“Qui si fa l’Italia o si muore”? Stia tranquilla Giorgia Meloni. L’Italia democratica e repubblicana l’hanno già fatta i Padri della Costituzione che hanno raccolto l’eredità della lotta antifascista, senza attendere il suo appello garibaldino e soprattutto senza aspettare gli epigoni di una cultura e di una stagione politica che l’Italia hanno disonorato.
Francamente è forse troppo pretendere di reclutare, in una sola giornata, Dante e Garibaldi. D’ istinto verrebbe da dire: “Una risata vi seppellirà”, eppure è meglio non buttarla su questo piano. Talvolta il patetico sfuma nel ridicolo, ma succede anche il contrario. Può succedere che piccoli segnali, sempre che non vengano sbrigativamente sottovalutati, preludano a sommovimenti di fondo della cultura diffusa e della pubblica opinione che o avanzano di per sé oppure, come potrebbe essere in questo caso, vengono attentamente studiati e promossi ricorrendo a strategie mediatiche, talmente ben studiate da apparire del tutto innocenti.

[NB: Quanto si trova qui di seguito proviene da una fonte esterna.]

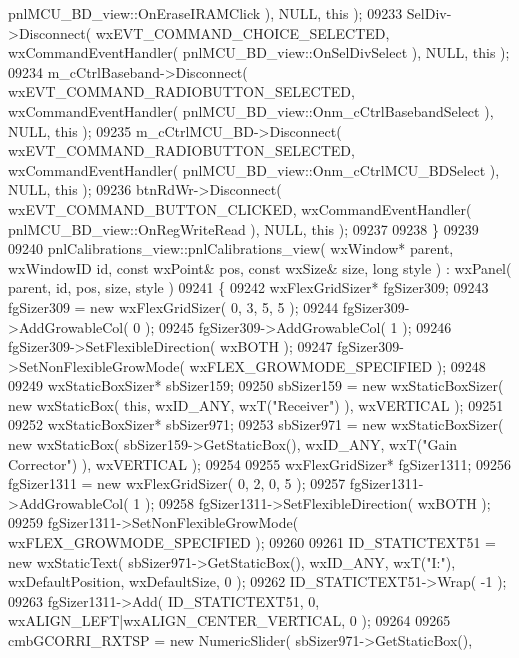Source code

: \begin{DoxyCode}
      pnlMCU_BD_view::OnEraseIRAMClick ), NULL, \textcolor{keyword}{this} );
09233     SelDiv->Disconnect( wxEVT\_COMMAND\_CHOICE\_SELECTED, wxCommandEventHandler( 
      pnlMCU_BD_view::OnSelDivSelect ), NULL, \textcolor{keyword}{this} );
09234     m_cCtrlBaseband->Disconnect( wxEVT\_COMMAND\_RADIOBUTTON\_SELECTED, wxCommandEventHandler( 
      pnlMCU_BD_view::Onm_cCtrlBasebandSelect ), NULL, \textcolor{keyword}{this} );
09235     m_cCtrlMCU_BD->Disconnect( wxEVT\_COMMAND\_RADIOBUTTON\_SELECTED, wxCommandEventHandler( 
      pnlMCU_BD_view::Onm_cCtrlMCU_BDSelect ), NULL, \textcolor{keyword}{this} );
09236     btnRdWr->Disconnect( wxEVT\_COMMAND\_BUTTON\_CLICKED, wxCommandEventHandler( 
      pnlMCU_BD_view::OnRegWriteRead ), NULL, \textcolor{keyword}{this} );
09237     
09238 \}
09239 
09240 pnlCalibrations_view::pnlCalibrations_view( wxWindow* parent, wxWindowID \textcolor{keywordtype}{id}, \textcolor{keyword}{const} wxPoint& pos, \textcolor{keyword}{const} 
      wxSize& size, \textcolor{keywordtype}{long} style ) : wxPanel( parent, id, pos, size, style )
09241 \{
09242     wxFlexGridSizer* fgSizer309;
09243     fgSizer309 = \textcolor{keyword}{new} wxFlexGridSizer( 0, 3, 5, 5 );
09244     fgSizer309->AddGrowableCol( 0 );
09245     fgSizer309->AddGrowableCol( 1 );
09246     fgSizer309->SetFlexibleDirection( wxBOTH );
09247     fgSizer309->SetNonFlexibleGrowMode( wxFLEX\_GROWMODE\_SPECIFIED );
09248     
09249     wxStaticBoxSizer* sbSizer159;
09250     sbSizer159 = \textcolor{keyword}{new} wxStaticBoxSizer( \textcolor{keyword}{new} wxStaticBox( \textcolor{keyword}{this}, wxID\_ANY, wxT(\textcolor{stringliteral}{"Receiver"}) ), wxVERTICAL );
09251     
09252     wxStaticBoxSizer* sbSizer971;
09253     sbSizer971 = \textcolor{keyword}{new} wxStaticBoxSizer( \textcolor{keyword}{new} wxStaticBox( sbSizer159->GetStaticBox(), wxID\_ANY, wxT(\textcolor{stringliteral}{"Gain
       Corrector"}) ), wxVERTICAL );
09254     
09255     wxFlexGridSizer* fgSizer1311;
09256     fgSizer1311 = \textcolor{keyword}{new} wxFlexGridSizer( 0, 2, 0, 5 );
09257     fgSizer1311->AddGrowableCol( 1 );
09258     fgSizer1311->SetFlexibleDirection( wxBOTH );
09259     fgSizer1311->SetNonFlexibleGrowMode( wxFLEX\_GROWMODE\_SPECIFIED );
09260     
09261     ID_STATICTEXT51 = \textcolor{keyword}{new} wxStaticText( sbSizer971->GetStaticBox(), wxID\_ANY, wxT(\textcolor{stringliteral}{"I:"}), wxDefaultPosition,
       wxDefaultSize, 0 );
09262     ID_STATICTEXT51->Wrap( -1 );
09263     fgSizer1311->Add( ID_STATICTEXT51, 0, wxALIGN\_LEFT|wxALIGN\_CENTER\_VERTICAL, 0 );
09264     
09265     cmbGCORRI_RXTSP = \textcolor{keyword}{new} NumericSlider( sbSizer971->GetStaticBox(), 

\end{DoxyCode}
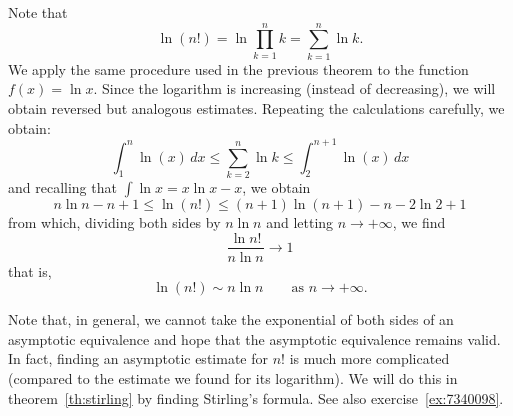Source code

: \begin{example}
\label{ex:498124}%
%
%
Note that
\[
  \ln (n!) = \ln \prod_{k=1}^n k = \sum_{k=1}^n \ln k.
\]
We apply the same procedure used in the previous theorem to the function $f(x) =
\ln x$. Since the logarithm is increasing (instead of decreasing), we will
obtain reversed but analogous estimates. Repeating the calculations carefully,
we obtain:
\[
    \int_1^n \ln(x)\, dx \le  \sum_{k=2}^n \ln k \le \int_2^{n+1} \ln(x) \, dx
\]
and recalling that $\int \ln x = x \ln x - x$, we obtain
\[
  n \ln n - n + 1 \le \ln(n!) \le (n+1) \ln (n+1) - n - 2\ln 2 + 1
\]
from which, dividing both sides by $n \ln n$ and letting $n\to +\infty$, we find
\[
 \frac{\ln n!}{n \ln n}\to 1
\]
that is,
\[
  \ln (n!) \sim n \ln n \qquad \text{as $n\to +\infty$.}
\]

Note that, in general, we cannot take the exponential of both sides of an
asymptotic equivalence and hope that the asymptotic equivalence remains valid.
In fact, finding an asymptotic estimate for $n!$ is much more complicated
(compared to the estimate we found for its logarithm). We will do this in
theorem~\ref{th:stirling} by finding Stirling's formula. See also
exercise~\ref{ex:7340098}.

\end{example}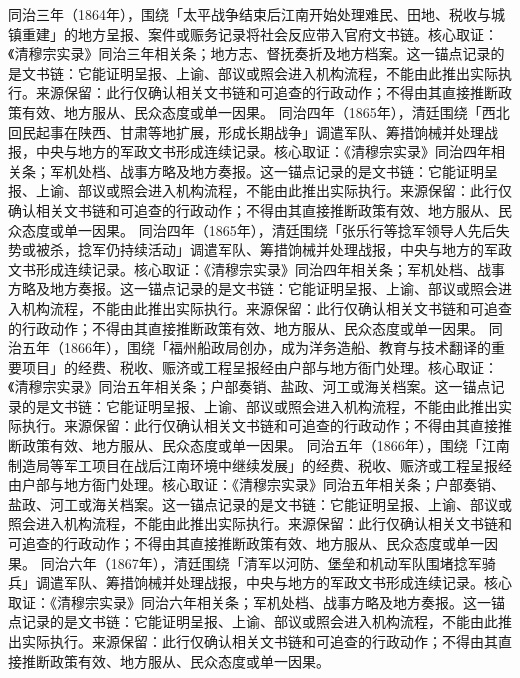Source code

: 同治三年（1864年），围绕「太平战争结束后江南开始处理难民、田地、税收与城镇重建」的地方呈报、案件或赈务记录将社会反应带入官府文书链。核心取证：《清穆宗实录》同治三年相关条；地方志、督抚奏折及地方档案。这一锚点记录的是文书链：它能证明呈报、上谕、部议或照会进入机构流程，不能由此推出实际执行。来源保留：此行仅确认相关文书链和可追查的行政动作；不得由其直接推断政策有效、地方服从、民众态度或单一因果。
同治四年（1865年），清廷围绕「西北回民起事在陕西、甘肃等地扩展，形成长期战争」调遣军队、筹措饷械并处理战报，中央与地方的军政文书形成连续记录。核心取证：《清穆宗实录》同治四年相关条；军机处档、战事方略及地方奏报。这一锚点记录的是文书链：它能证明呈报、上谕、部议或照会进入机构流程，不能由此推出实际执行。来源保留：此行仅确认相关文书链和可追查的行政动作；不得由其直接推断政策有效、地方服从、民众态度或单一因果。
同治四年（1865年），清廷围绕「张乐行等捻军领导人先后失势或被杀，捻军仍持续活动」调遣军队、筹措饷械并处理战报，中央与地方的军政文书形成连续记录。核心取证：《清穆宗实录》同治四年相关条；军机处档、战事方略及地方奏报。这一锚点记录的是文书链：它能证明呈报、上谕、部议或照会进入机构流程，不能由此推出实际执行。来源保留：此行仅确认相关文书链和可追查的行政动作；不得由其直接推断政策有效、地方服从、民众态度或单一因果。
同治五年（1866年），围绕「福州船政局创办，成为洋务造船、教育与技术翻译的重要项目」的经费、税收、赈济或工程呈报经由户部与地方衙门处理。核心取证：《清穆宗实录》同治五年相关条；户部奏销、盐政、河工或海关档案。这一锚点记录的是文书链：它能证明呈报、上谕、部议或照会进入机构流程，不能由此推出实际执行。来源保留：此行仅确认相关文书链和可追查的行政动作；不得由其直接推断政策有效、地方服从、民众态度或单一因果。
同治五年（1866年），围绕「江南制造局等军工项目在战后江南环境中继续发展」的经费、税收、赈济或工程呈报经由户部与地方衙门处理。核心取证：《清穆宗实录》同治五年相关条；户部奏销、盐政、河工或海关档案。这一锚点记录的是文书链：它能证明呈报、上谕、部议或照会进入机构流程，不能由此推出实际执行。来源保留：此行仅确认相关文书链和可追查的行政动作；不得由其直接推断政策有效、地方服从、民众态度或单一因果。
同治六年（1867年），清廷围绕「清军以河防、堡垒和机动军队围堵捻军骑兵」调遣军队、筹措饷械并处理战报，中央与地方的军政文书形成连续记录。核心取证：《清穆宗实录》同治六年相关条；军机处档、战事方略及地方奏报。这一锚点记录的是文书链：它能证明呈报、上谕、部议或照会进入机构流程，不能由此推出实际执行。来源保留：此行仅确认相关文书链和可追查的行政动作；不得由其直接推断政策有效、地方服从、民众态度或单一因果。
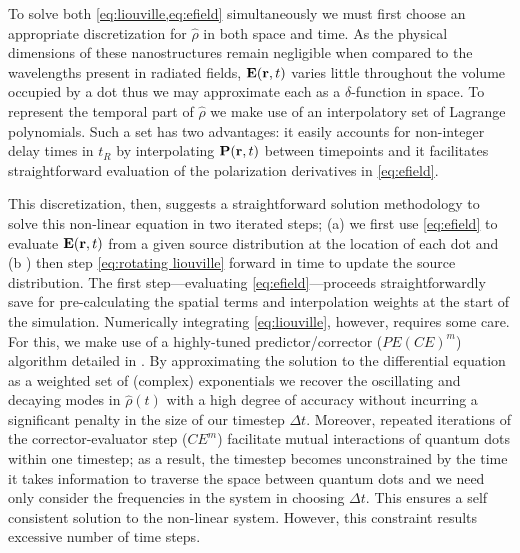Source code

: \documentclass[conference]{IEEEtran}
\begin{document}
To solve both \cref{eq:liouville,eq:efield} simultaneously we must first choose an appropriate discretization for $\hat{\rho}$ in both space and time.
As the physical dimensions of these nanostructures remain negligible when compared to the wavelengths present in radiated fields, $\vb{E}(\vb{r}, t)$ varies little throughout the volume occupied by a dot thus we may approximate each as a $\delta$-function in space.
To represent the temporal part of $\hat{\rho}$ we make use of an interpolatory set of Lagrange polynomials.
Such a set has two advantages: it easily accounts for non-integer delay times in $t_R$ by interpolating $\vb{P}(\vb{r}, t)$ between timepoints and it facilitates straightforward evaluation of the polarization derivatives in \cref{eq:efield}.

This discretization, then, suggests a straightforward solution methodology to solve this non-linear equation in two iterated steps; (a) we first use \cref{eq:efield} to evaluate $\vb{E}(\vb{r}, t)$ from a given source distribution at the location of each dot and (b ) then step \cref{eq:rotating liouville} forward in time to update the source distribution.
The first step---evaluating \cref{eq:efield}---proceeds straightforwardly save for pre-calculating the spatial terms and interpolation weights at the start of the simulation.
Numerically integrating \cref{eq:liouville}, however, requires some care.
For this, we make use of a highly-tuned predictor/corrector ($PE(CE)^m$) algorithm detailed in \cite{Glaser2009}.
By approximating the solution to the differential equation as a weighted set of (complex) exponentials we recover the oscillating and decaying modes in $\hat{\rho}(t)$ with a high degree of accuracy without incurring a significant penalty in the size of our timestep $\Delta t$.
Moreover, repeated iterations of the corrector-evaluator step ($CE^m$) facilitate mutual interactions of quantum dots within one timestep; as a result, the timestep becomes unconstrained by the time it takes information to traverse the space between quantum dots and we need only consider the frequencies in the system in choosing $\Delta t$.
This ensures a self consistent solution to the non-linear system.
However, this constraint results excessive number of time steps.
\end{document}
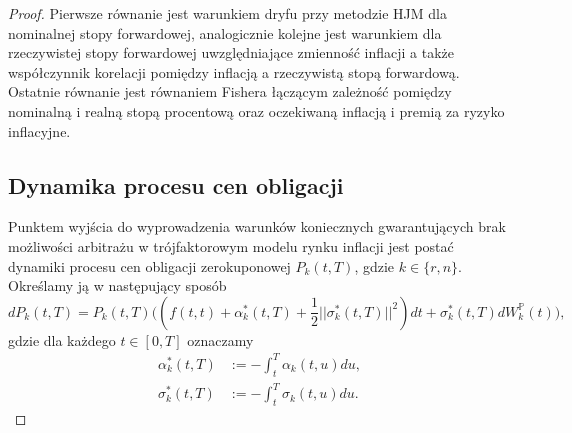 \documentclass{mini}
\theoremstyle{mythstyle}
\begin{document}
	\begin{proof}
		
		Pierwsze równanie  jest warunkiem dryfu przy metodzie HJM dla nominalnej stopy forwardowej, analogicznie kolejne jest warunkiem dla rzeczywistej stopy forwardowej uwzględniające zmienność inflacji a także współczynnik korelacji pomiędzy inflacją a rzeczywistą stopą forwardową. Ostatnie równanie jest równaniem Fishera łączącym zależność pomiędzy nominalną i realną stopą procentową oraz oczekiwaną inflacją i premią za ryzyko inflacyjne. 

	\subsection*{Dynamika procesu cen obligacji}
	Punktem wyjścia do wyprowadzenia warunków koniecznych gwarantujących brak możliwości arbitrażu w trójfaktorowym modelu rynku inflacji jest postać dynamiki procesu cen obligacji zerokuponowej $P_k(t,T)$, gdzie $k \in\{r,n\}$. Określamy ją w następujący sposób
	\begin{equation*}
	dP_k(t,T) = P_k(t,T) \bigg((f(t,t)+\alpha_k^*(t,T)+\frac{1}{2} ||\sigma_k^*(t,T)||^2 )dt +\sigma_k^*(t,T) dW_k^\mathbb{P}(t)\bigg),
	\end{equation*}
	gdzie dla każdego $t\in[0,T]$ oznaczamy
	\begin{align}
	\alpha_k^*(t,T) &:= - \int_{t}^{T} \alpha_k(t,u) du,\\
	\sigma_k^*(t,T) &:= - \int_{t}^{T} \sigma_k(t,u) du.
	\end{align}

\end{proof}
\end{document}
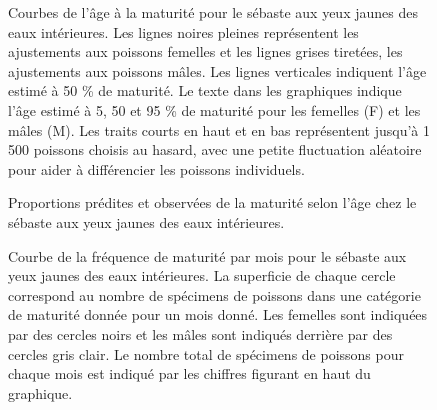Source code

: \documentclass[french,11pt]{book}
\begin{document}
\begin{figure}[htb]

{\centering {} 

}

\caption{Courbes de l'âge à la maturité pour le sébaste aux yeux jaunes des eaux intérieures. Les lignes noires pleines représentent les ajustements aux poissons femelles et les lignes grises tiretées, les ajustements aux poissons mâles. Les lignes verticales indiquent l'âge estimé à 50 \% de maturité. Le texte dans les graphiques indique l'âge estimé à 5, 50 et 95 \% de maturité pour les femelles (F) et les mâles (M). Les traits courts en haut et en bas représentent jusqu'à 1 500 poissons choisis au hasard, avec une petite fluctuation aléatoire pour aider à différencier les poissons individuels.}\label{fig:percent-maturity}
\end{figure}

\begin{figure}[htb]

{\centering {} 

}

\caption{Proportions prédites et observées de la maturité selon l'âge chez le sébaste aux yeux jaunes des eaux intérieures.}\label{fig:prop-mature}
\end{figure}

\begin{figure}[htb]

{\centering {} 

}

\caption{Courbe de la fréquence de maturité par mois pour le sébaste aux yeux jaunes des eaux intérieures. La superficie de chaque cercle correspond au nombre de spécimens de poissons dans une catégorie de maturité donnée pour un mois donné. Les femelles sont indiquées par des cercles noirs et les mâles sont indiqués derrière par des cercles gris clair. Le nombre total de spécimens de poissons pour chaque mois est indiqué par les chiffres figurant en haut du graphique.}\label{fig:mat-months}
\end{figure}
\clearpage
\end{document}
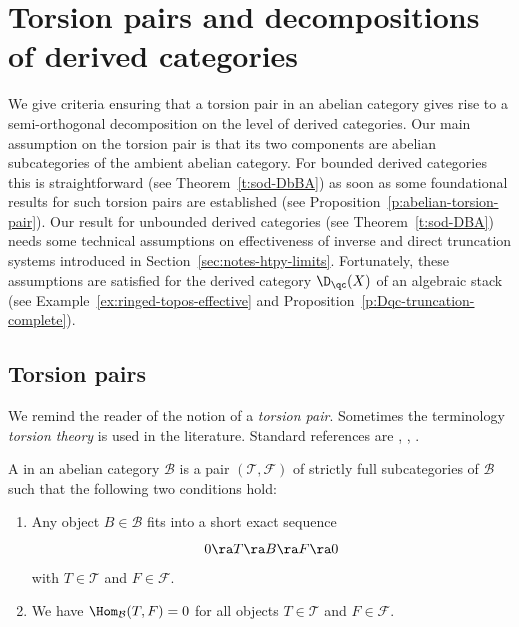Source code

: \section{Torsion pairs and
decompositions of derived categories}
\label{sec:torsion-pairs-decomp}

We give criteria ensuring that a torsion pair in an abelian
category gives rise to a semi-orthogonal decomposition on the
level of derived categories. Our main assumption on the torsion
pair is that its two components are abelian subcategories of the
ambient abelian category. 
For bounded derived categories this is straightforward (see
Theorem~\ref{t:sod-DbBA}) as soon as some foundational results
for such torsion pairs are established (see
Proposition~\ref{p:abelian-torsion-pair}). Our result for
unbounded derived categories (see Theorem~\ref{t:sod-DBA}) needs
some technical assumptions on effectiveness of inverse and direct
truncation systems introduced in
Section~\ref{sec:notes-htpy-limits}. Fortunately, these
assumptions are satisfied for the derived category $\D_\qc(X)$ of
an algebraic stack (see Example~\ref{ex:ringed-topos-effective}
and Proposition~\ref{p:Dqc-truncation-complete}).


\subsection{Torsion pairs}
\label{sec:torsion-pairs}

We remind the reader of the notion of a \emph{torsion pair}. 
Sometimes
the terminology \emph{torsion theory} is used in the
literature. Standard references are
\cite[I.1]{beligiannis-reiten-torsion-theories},
\cite[1.12]{borceux-cat-2}, \cite{dickson-torsion}. 

\begin{definition}
  \label{d:torsion-pair}
  A  in an abelian category $\mathcal{B}$ is
  a pair 
  $(\mathcal{T}, \mathcal{F})$
  of strictly full subcategories of $\mathcal{B}$ such that the
  following two conditions hold:
  \begin{enumerate}[label=(TP{\arabic*})]
  \item 
    \label{enum:TP-ses}
    Any object $B \in \mathcal{B}$ fits into a short exact
    sequence
    \begin{equation*}
      0 \ra T \ra B \ra F \ra 0
    \end{equation*}
    with $T \in \mathcal{T}$ and $F \in \mathcal{F}$. 
  \item 
    \label{enum:TP-Hom-TF=0}
    We have $\Hom_\mathcal{B}(T, F)=0$ for all objects $T \in
    \mathcal{T}$ and $F \in \mathcal{F}$.
  \end{enumerate}
\end{definition}


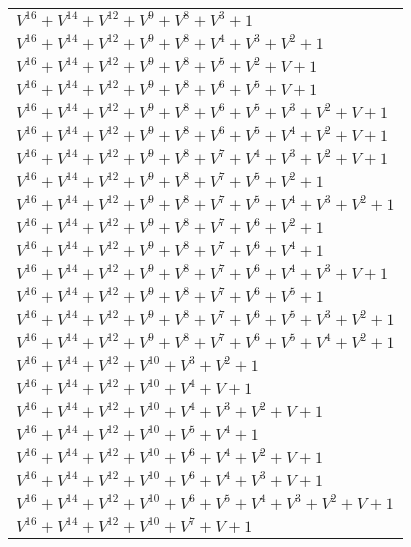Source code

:\documentclass[12pt]{article}
\begin{document}
\begin{adjustwidth}{-4cm}{}
\begin{center}
\begin{longtable}{|l|}
$V^{16}  +V^{14}  +V^{12}  +V^{9}  +V^{8}  +V^{3}  + 1$ \\
$V^{16}  +V^{14}  +V^{12}  +V^{9}  +V^{8}  +V^{4}  +V^{3}  +V^{2}  + 1$ \\
$V^{16}  +V^{14}  +V^{12}  +V^{9}  +V^{8}  +V^{5}  +V^{2}  + V + 1$ \\
$V^{16}  +V^{14}  +V^{12}  +V^{9}  +V^{8}  +V^{6}  +V^{5}  + V + 1$ \\
$V^{16}  +V^{14}  +V^{12}  +V^{9}  +V^{8}  +V^{6}  +V^{5}  +V^{3}  +V^{2}  + V + 1$ \\
$V^{16}  +V^{14}  +V^{12}  +V^{9}  +V^{8}  +V^{6}  +V^{5}  +V^{4}  +V^{2}  + V + 1$ \\
$V^{16}  +V^{14}  +V^{12}  +V^{9}  +V^{8}  +V^{7}  +V^{4}  +V^{3}  +V^{2}  + V + 1$ \\
$V^{16}  +V^{14}  +V^{12}  +V^{9}  +V^{8}  +V^{7}  +V^{5}  +V^{2}  + 1$ \\
$V^{16}  +V^{14}  +V^{12}  +V^{9}  +V^{8}  +V^{7}  +V^{5}  +V^{4}  +V^{3}  +V^{2}  + 1$ \\
$V^{16}  +V^{14}  +V^{12}  +V^{9}  +V^{8}  +V^{7}  +V^{6}  +V^{2}  + 1$ \\
$V^{16}  +V^{14}  +V^{12}  +V^{9}  +V^{8}  +V^{7}  +V^{6}  +V^{4}  + 1$ \\
$V^{16}  +V^{14}  +V^{12}  +V^{9}  +V^{8}  +V^{7}  +V^{6}  +V^{4}  +V^{3}  + V + 1$ \\
$V^{16}  +V^{14}  +V^{12}  +V^{9}  +V^{8}  +V^{7}  +V^{6}  +V^{5}  + 1$ \\
$V^{16}  +V^{14}  +V^{12}  +V^{9}  +V^{8}  +V^{7}  +V^{6}  +V^{5}  +V^{3}  +V^{2}  + 1$ \\
$V^{16}  +V^{14}  +V^{12}  +V^{9}  +V^{8}  +V^{7}  +V^{6}  +V^{5}  +V^{4}  +V^{2}  + 1$ \\
$V^{16}  +V^{14}  +V^{12}  +V^{10}  +V^{3}  +V^{2}  + 1$ \\
$V^{16}  +V^{14}  +V^{12}  +V^{10}  +V^{4}  + V + 1$ \\
$V^{16}  +V^{14}  +V^{12}  +V^{10}  +V^{4}  +V^{3}  +V^{2}  + V + 1$ \\
$V^{16}  +V^{14}  +V^{12}  +V^{10}  +V^{5}  +V^{4}  + 1$ \\
$V^{16}  +V^{14}  +V^{12}  +V^{10}  +V^{6}  +V^{4}  +V^{2}  + V + 1$ \\
$V^{16}  +V^{14}  +V^{12}  +V^{10}  +V^{6}  +V^{4}  +V^{3}  + V + 1$ \\
$V^{16}  +V^{14}  +V^{12}  +V^{10}  +V^{6}  +V^{5}  +V^{4}  +V^{3}  +V^{2}  + V + 1$ \\
$V^{16}  +V^{14}  +V^{12}  +V^{10}  +V^{7}  + V + 1$ \\

\end{longtable}
\end{center}
\end{adjustwidth}
\end{document}
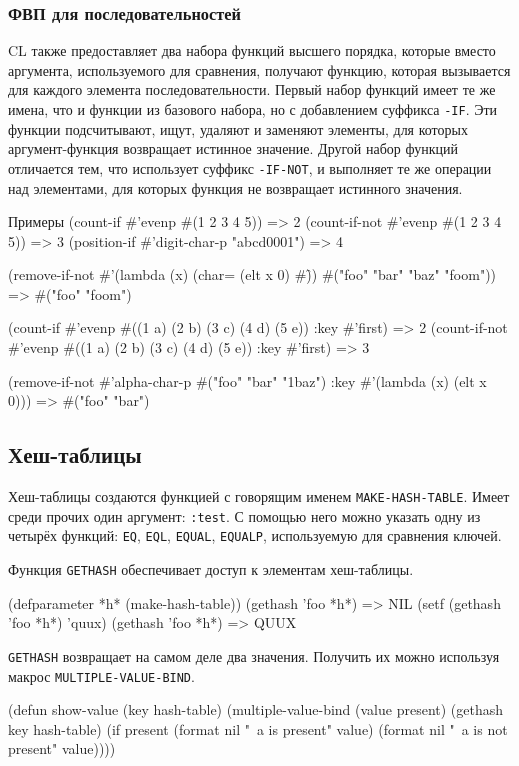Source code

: \subsubsection{ФВП для последовательностей}
CL также предоставляет два набора функций высшего порядка, которые вместо аргумента, используемого для сравнения, получают функцию, которая вызывается для каждого элемента последовательности. Первый набор функций имеет те же имена, что и функции из базового набора, но с добавлением суффикса \lstinline{-IF}. Эти функции подсчитывают, ищут, удаляют и заменяют элементы, для которых аргумент-функция возвращает истинное значение. Другой набор функций отличается тем, что использует суффикс \lstinline{-IF-NOT}, и выполняет те же операции над элементами, для которых функция не возвращает истинного значения.
\begin{cllst}{Примеры}{}
(count-if #'evenp #(1 2 3 4 5))         => 2
(count-if-not #'evenp #(1 2 3 4 5))     => 3
(position-if #'digit-char-p "abcd0001") => 4

(remove-if-not #'(lambda (x) (char= (elt x 0) #\f))
  #("foo" "bar" "baz" "foom")) => #("foo" "foom")

(count-if #'evenp #((1 a) (2 b) (3 c) (4 d) (5 e)) :key #'first)     => 2
(count-if-not #'evenp #((1 a) (2 b) (3 c) (4 d) (5 e)) :key #'first) => 3

(remove-if-not #'alpha-char-p
  #("foo" "bar" "1baz") :key #'(lambda (x) (elt x 0))) => #("foo" "bar")
\end{cllst}

\subsection{Хеш-таблицы}
Хеш-таблицы создаются функцией с говорящим именем \lstinline{MAKE-HASH-TABLE}. Имеет среди прочих один аргумент: \lstinline{:test}. С помощью него можно указать одну из четырёх функций: \lstinline{EQ}, \lstinline{EQL}, \lstinline{EQUAL}, \lstinline{EQUALP}, используемую для сравнения ключей.

Функция \lstinline{GETHASH} обеспечивает доступ к элементам хеш-таблицы.
\begin{cllst}{}{}
(defparameter *h* (make-hash-table))
(gethash 'foo *h*) => NIL
(setf (gethash 'foo *h*) 'quux)
(gethash 'foo *h*) => QUUX
\end{cllst}

\lstinline{GETHASH} возвращает на самом деле два значения. Получить их можно используя макрос \lstinline{MULTIPLE-VALUE-BIND}.
\begin{cllst}{}{}
(defun show-value (key hash-table)
  (multiple-value-bind (value present) (gethash key hash-table)
    (if present
      (format nil "~a is present" value)
      (format nil "~a is not present" value))))
\end{cllst}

Interpretare Dante applicandogli le concezioni di cosa si intenda oggi, nel lessico corrente, come “destra” o piuttosto “sinistra” è semplicemente ridicolo. Ma, soprattutto, l’affermazione del Ministro della cultura contraddittoria. Iscrivere Dante Alighieri alla destra, anzi evocarlo come fondatore del suo pensiero, in nome di “quella visione dell’ umano, della persona, delle relazioni interpersonali…” è una contraffazione culturalmente volgare, se viene da una parte politica che ha invocato il blocco navale ed altre misure offensive della più elementare dignità dei migranti.
Oppure – ed è ancor peggio – da parte di forze che annoverano tra i loro esponenti, taluni che ancora coltivano il mito di una cultura politica che ha partorito le leggi razziali.
Aver vinto le elezioni non autorizza nessuna a prendersi gioco dell’Italia, degli italiani e della loro storia.